While technology has made A/B testing easier to manage, especially at scale, the practice has actually been around for about 100 years. A/B testing is fairly simple: it shows two different versions of something (like an email subject line, landing page or product menu) to different sets of users to understand which version performs best. Although it sounds fairly simple, it can be difficult to execute well.

The most important part of A/B testing is deciding exactly what you want to test and how you will determine whether the test was successful. Too many companies test wildly different versions of a landing page, for example, with completely different headlines, layout, buttons and images. If one version of the page outperforms the other, you won’t know whether it was the headline, layout, buttons or imagery (or something else entirely) that made it work: you’ll have to do more testing to get actionable results. A better approach is to test one specific component at a time, such as button size (small or large?) or button color (green or red?), and decide what metric will determine which version “won” (typically, that’s the version that gets more clicks). The most effective A/B tests are conducted on a specific element with a specific target metric for success.

While testing is often a good idea, you don’t always have to test everything. If you have a small user base, your results may not be based on enough data to be conclusive. Or, you might not have enough time to conduct a test. In some cases, it’s okay to rely on common design patterns and industry best practices.

At 123FormBuilder, we do plenty of experiments: in the last two years, we’ve conducted 208 unsuccessful tests (indicating a feature needed improvement before wider release) and 66 successful tests (allowing a feature update to be rolled out to all users). In fact, we have 8 tests running right now.
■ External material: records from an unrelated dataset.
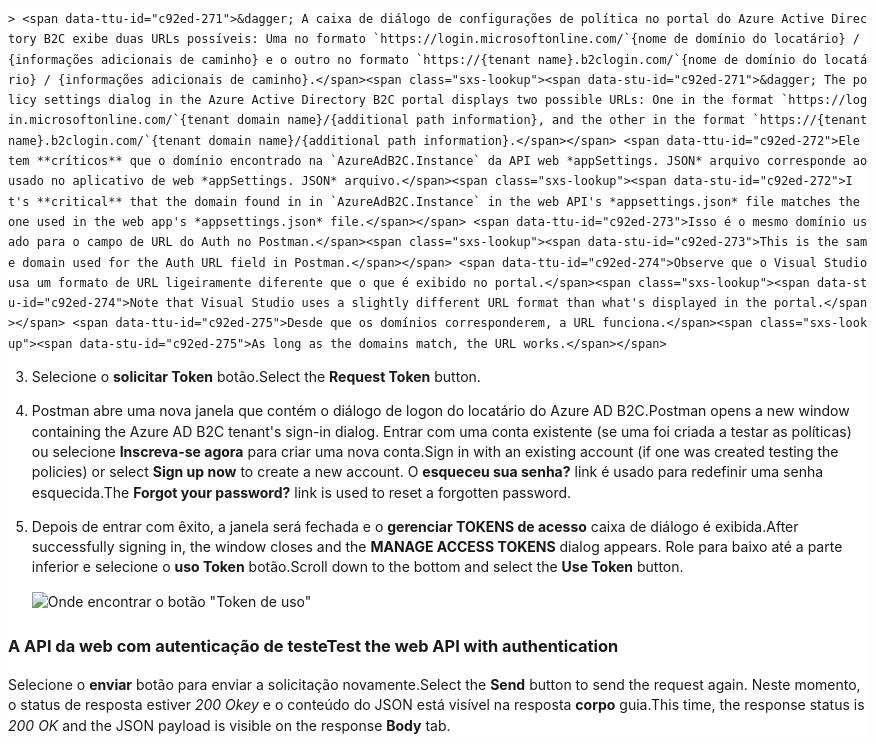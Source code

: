     > <span data-ttu-id="c92ed-271">&dagger; A caixa de diálogo de configurações de política no portal do Azure Active Directory B2C exibe duas URLs possíveis: Uma no formato `https://login.microsoftonline.com/`{nome de domínio do locatário} / {informações adicionais de caminho} e o outro no formato `https://{tenant name}.b2clogin.com/`{nome de domínio do locatário} / {informações adicionais de caminho}.</span><span class="sxs-lookup"><span data-stu-id="c92ed-271">&dagger; The policy settings dialog in the Azure Active Directory B2C portal displays two possible URLs: One in the format `https://login.microsoftonline.com/`{tenant domain name}/{additional path information}, and the other in the format `https://{tenant name}.b2clogin.com/`{tenant domain name}/{additional path information}.</span></span> <span data-ttu-id="c92ed-272">Ele tem **críticos** que o domínio encontrado na `AzureAdB2C.Instance` da API web *appSettings. JSON* arquivo corresponde ao usado no aplicativo de web *appSettings. JSON* arquivo.</span><span class="sxs-lookup"><span data-stu-id="c92ed-272">It's **critical** that the domain found in in `AzureAdB2C.Instance` in the web API's *appsettings.json* file matches the one used in the web app's *appsettings.json* file.</span></span> <span data-ttu-id="c92ed-273">Isso é o mesmo domínio usado para o campo de URL do Auth no Postman.</span><span class="sxs-lookup"><span data-stu-id="c92ed-273">This is the same domain used for the Auth URL field in Postman.</span></span> <span data-ttu-id="c92ed-274">Observe que o Visual Studio usa um formato de URL ligeiramente diferente que o que é exibido no portal.</span><span class="sxs-lookup"><span data-stu-id="c92ed-274">Note that Visual Studio uses a slightly different URL format than what's displayed in the portal.</span></span> <span data-ttu-id="c92ed-275">Desde que os domínios corresponderem, a URL funciona.</span><span class="sxs-lookup"><span data-stu-id="c92ed-275">As long as the domains match, the URL works.</span></span>

3. <span data-ttu-id="c92ed-276">Selecione o **solicitar Token** botão.</span><span class="sxs-lookup"><span data-stu-id="c92ed-276">Select the **Request Token** button.</span></span>

4. <span data-ttu-id="c92ed-277">Postman abre uma nova janela que contém o diálogo de logon do locatário do Azure AD B2C.</span><span class="sxs-lookup"><span data-stu-id="c92ed-277">Postman opens a new window containing the Azure AD B2C tenant's sign-in dialog.</span></span> <span data-ttu-id="c92ed-278">Entrar com uma conta existente (se uma foi criada a testar as políticas) ou selecione **Inscreva-se agora** para criar uma nova conta.</span><span class="sxs-lookup"><span data-stu-id="c92ed-278">Sign in with an existing account (if one was created testing the policies) or select **Sign up now** to create a new account.</span></span> <span data-ttu-id="c92ed-279">O **esqueceu sua senha?** link é usado para redefinir uma senha esquecida.</span><span class="sxs-lookup"><span data-stu-id="c92ed-279">The **Forgot your password?** link is used to reset a forgotten password.</span></span>

5. <span data-ttu-id="c92ed-280">Depois de entrar com êxito, a janela será fechada e o **gerenciar TOKENS de acesso** caixa de diálogo é exibida.</span><span class="sxs-lookup"><span data-stu-id="c92ed-280">After successfully signing in, the window closes and the **MANAGE ACCESS TOKENS** dialog appears.</span></span> <span data-ttu-id="c92ed-281">Role para baixo até a parte inferior e selecione o **uso Token** botão.</span><span class="sxs-lookup"><span data-stu-id="c92ed-281">Scroll down to the bottom and select the **Use Token** button.</span></span>

    ![Onde encontrar o botão "Token de uso"](./azure-ad-b2c-webapi/postman-access-token.png)

### <a name="test-the-web-api-with-authentication"></a><span data-ttu-id="c92ed-283">A API da web com autenticação de teste</span><span class="sxs-lookup"><span data-stu-id="c92ed-283">Test the web API with authentication</span></span>

<span data-ttu-id="c92ed-284">Selecione o **enviar** botão para enviar a solicitação novamente.</span><span class="sxs-lookup"><span data-stu-id="c92ed-284">Select the **Send** button to send the request again.</span></span> <span data-ttu-id="c92ed-285">Neste momento, o status de resposta estiver *200 Okey* e o conteúdo do JSON está visível na resposta **corpo** guia.</span><span class="sxs-lookup"><span data-stu-id="c92ed-285">This time, the response status is *200 OK* and the JSON payload is visible on the response **Body** tab.</span></span>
Throwing away code sucks, but we can see that under 25% of our experiments have actually succeeded. Imagine if we didn’t collect data and made updates based on gut feeling alone: we might have pushed the other 75% of updates to our users and actually hurt our performance!
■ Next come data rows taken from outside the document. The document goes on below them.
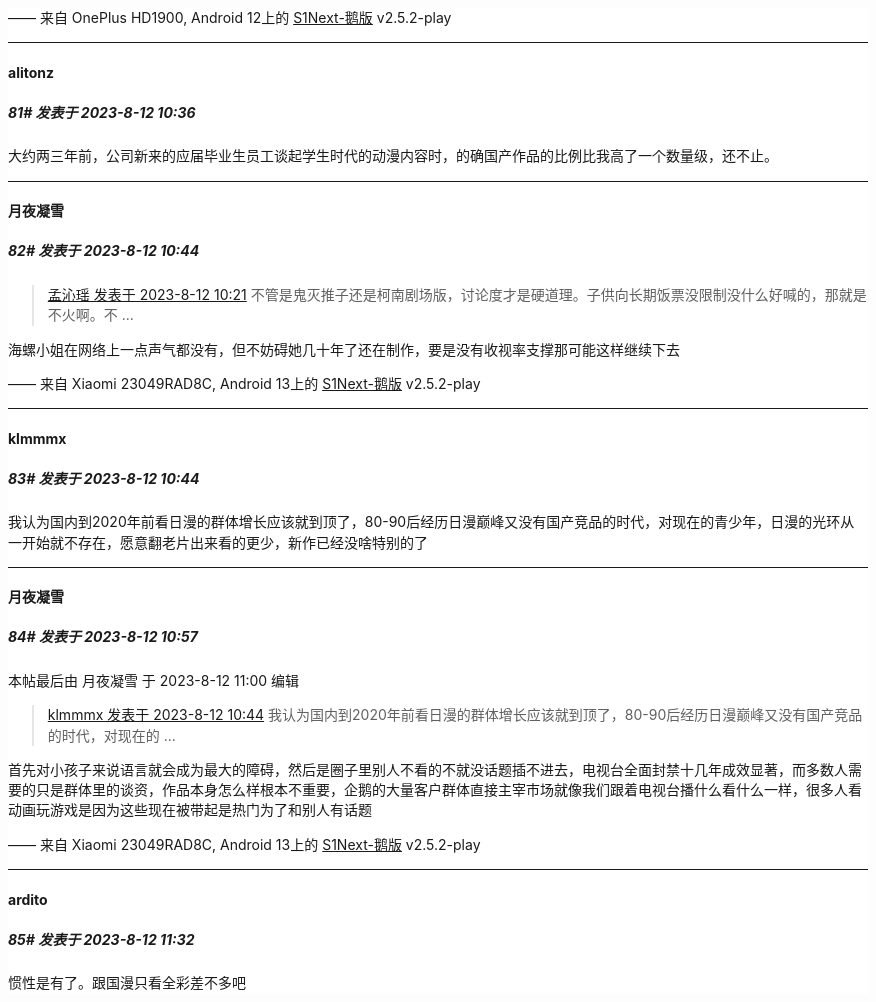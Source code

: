 —— 来自 OnePlus HD1900, Android 12上的 [S1Next-鹅版](https://github.com/ykrank/S1-Next/releases) v2.5.2-play


*****

####  alitonz  
##### 81#       发表于 2023-8-12 10:36

大约两三年前，公司新来的应届毕业生员工谈起学生时代的动漫内容时，的确国产作品的比例比我高了一个数量级，还不止。

*****

####  月夜凝雪  
##### 82#       发表于 2023-8-12 10:44

<blockquote><a href="httphttps://bbs.saraba1st.com/2b/forum.php?mod=redirect&amp;goto=findpost&amp;pid=62001234&amp;ptid=2148032" target="_blank">孟沁瑶 发表于 2023-8-12 10:21</a>
不管是鬼灭推子还是柯南剧场版，讨论度才是硬道理。子供向长期饭票没限制没什么好喊的，那就是不火啊。不 ...</blockquote>
海螺小姐在网络上一点声气都没有，但不妨碍她几十年了还在制作，要是没有收视率支撑那可能这样继续下去

—— 来自 Xiaomi 23049RAD8C, Android 13上的 [S1Next-鹅版](https://github.com/ykrank/S1-Next/releases) v2.5.2-play


*****

####  klmmmx  
##### 83#       发表于 2023-8-12 10:44

我认为国内到2020年前看日漫的群体增长应该就到顶了，80-90后经历日漫巅峰又没有国产竞品的时代，对现在的青少年，日漫的光环从一开始就不存在，愿意翻老片出来看的更少，新作已经没啥特别的了


*****

####  月夜凝雪  
##### 84#       发表于 2023-8-12 10:57

 本帖最后由 月夜凝雪 于 2023-8-12 11:00 编辑 
<blockquote><a href="httphttps://bbs.saraba1st.com/2b/forum.php?mod=redirect&amp;goto=findpost&amp;pid=62001419&amp;ptid=2148032" target="_blank">klmmmx 发表于 2023-8-12 10:44</a>
我认为国内到2020年前看日漫的群体增长应该就到顶了，80-90后经历日漫巅峰又没有国产竞品的时代，对现在的 ...</blockquote>
首先对小孩子来说语言就会成为最大的障碍，然后是圈子里别人不看的不就没话题插不进去，电视台全面封禁十几年成效显著，而多数人需要的只是群体里的谈资，作品本身怎么样根本不重要，企鹅的大量客户群体直接主宰市场就像我们跟着电视台播什么看什么一样，很多人看动画玩游戏是因为这些现在被带起是热门为了和别人有话题

—— 来自 Xiaomi 23049RAD8C, Android 13上的 [S1Next-鹅版](https://github.com/ykrank/S1-Next/releases) v2.5.2-play


*****

####  ardito  
##### 85#       发表于 2023-8-12 11:32

惯性是有了。跟国漫只看全彩差不多吧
To learn a little more about how A/B testing works, let’s look at two recent A/B tests we conducted on the dashboard of our form editor: one successful and one unsuccessful.

Example 1: Landing page alternative – unsuccessful

Hypothesis: We thought that our form editor landing page, a dashboard showing all of a user’s forms, was not encouraging users to interact with their existing forms or create new ones. We decided to test the current dashboard against a new landing page design where users would simply see a list of their forms. We expected that the new design would lead users to create more new forms and engage more with existing ones.

  • Proposed update to test: List of user’s forms as landing page for form editor
  • A: Control version – product as usual
  • B: Variation – new landing page
  • Success metric: Number of new forms the user creates
  • Results: The number of new forms created dropped by 13.12% (statistically significant) in the test design. We didn’t roll out the change.

Example 2: Dashboard update – successful

Hypothesis: We thought that our form editor’s dashboard wasn’t encouraging product navigation enough. The page only contained graphs showing the results of form submissions. We wanted to test a new dashboard that added quick links to recently created forms and forms with recent submissions next to the complete listing of submission data.

  • Proposed update to test: A quick links panel next to form submission data
  • A: Control version – product as usual
  • B: Variation – improved dashboard
  • Success metric: Number of times users viewed form submissions.
  • Results: The number of form submission page views increased by 371.49% (statistically significant). We rolled out this update to our entire user base.

Sometimes, your A/B tests don’t provide conclusive or statistically significant results. That happened to us when we redesigned the paywalls in our platform. At that point, you can choose to throw away the code, which you might do if it adds unnecessary complexity that could become expensive to maintain in the future, or keep the code if it offers another benefit. We decided to keep our new paywalls because they reduced the time it would take to for us add new paywalls and reduced loading time on the website for users. Even though this redesign didn’t result in any significant performance improvements right away, it was still worth implementing.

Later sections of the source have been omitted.